[Your goal]:
For the string "choosing", search the entries below and copy every line where it appears.

----- Data records

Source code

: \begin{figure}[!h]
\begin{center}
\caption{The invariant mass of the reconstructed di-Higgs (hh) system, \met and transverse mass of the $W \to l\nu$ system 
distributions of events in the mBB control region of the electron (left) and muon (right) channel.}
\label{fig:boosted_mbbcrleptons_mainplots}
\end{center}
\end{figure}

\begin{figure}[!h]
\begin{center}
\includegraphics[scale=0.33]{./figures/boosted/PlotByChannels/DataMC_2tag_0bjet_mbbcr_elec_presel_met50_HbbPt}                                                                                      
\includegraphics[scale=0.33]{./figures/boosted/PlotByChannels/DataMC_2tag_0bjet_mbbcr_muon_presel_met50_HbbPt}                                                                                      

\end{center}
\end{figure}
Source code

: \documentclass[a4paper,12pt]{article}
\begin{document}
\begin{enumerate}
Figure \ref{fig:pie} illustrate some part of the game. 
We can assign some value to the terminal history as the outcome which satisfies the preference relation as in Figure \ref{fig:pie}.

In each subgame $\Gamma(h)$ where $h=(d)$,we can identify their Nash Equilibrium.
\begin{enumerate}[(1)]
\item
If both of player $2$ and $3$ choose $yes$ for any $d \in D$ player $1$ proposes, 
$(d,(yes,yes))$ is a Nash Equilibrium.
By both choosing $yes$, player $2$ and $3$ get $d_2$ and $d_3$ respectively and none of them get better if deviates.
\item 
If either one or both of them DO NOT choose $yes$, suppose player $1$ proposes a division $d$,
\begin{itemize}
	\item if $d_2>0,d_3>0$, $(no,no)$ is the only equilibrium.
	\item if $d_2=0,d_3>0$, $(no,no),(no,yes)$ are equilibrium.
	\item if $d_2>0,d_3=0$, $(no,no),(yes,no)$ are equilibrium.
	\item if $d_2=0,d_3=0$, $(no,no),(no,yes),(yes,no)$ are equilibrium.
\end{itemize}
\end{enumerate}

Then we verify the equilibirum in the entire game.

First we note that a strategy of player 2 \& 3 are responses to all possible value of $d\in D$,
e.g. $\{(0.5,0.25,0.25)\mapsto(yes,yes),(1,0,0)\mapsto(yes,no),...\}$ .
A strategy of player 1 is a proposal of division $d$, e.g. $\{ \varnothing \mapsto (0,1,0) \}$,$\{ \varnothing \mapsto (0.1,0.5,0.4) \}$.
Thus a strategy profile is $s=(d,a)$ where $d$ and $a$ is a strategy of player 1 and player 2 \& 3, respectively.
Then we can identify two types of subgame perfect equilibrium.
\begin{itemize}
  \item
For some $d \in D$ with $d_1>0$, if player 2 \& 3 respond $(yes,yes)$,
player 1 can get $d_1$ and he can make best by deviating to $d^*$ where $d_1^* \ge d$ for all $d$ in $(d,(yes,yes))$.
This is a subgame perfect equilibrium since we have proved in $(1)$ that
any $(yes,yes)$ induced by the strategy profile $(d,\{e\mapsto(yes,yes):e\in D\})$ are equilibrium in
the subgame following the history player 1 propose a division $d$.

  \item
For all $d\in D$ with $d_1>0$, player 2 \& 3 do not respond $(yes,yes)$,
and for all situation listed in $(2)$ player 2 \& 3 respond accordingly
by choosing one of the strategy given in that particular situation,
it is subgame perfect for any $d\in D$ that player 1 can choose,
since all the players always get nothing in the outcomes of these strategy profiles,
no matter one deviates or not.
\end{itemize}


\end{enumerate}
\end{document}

----------

[Output]:
By both choosing $yes$, player $2$ and $3$ get $d_2$ and $d_3$ respectively and none of them get better if deviates.
by choosing one of the strategy given in that particular situation,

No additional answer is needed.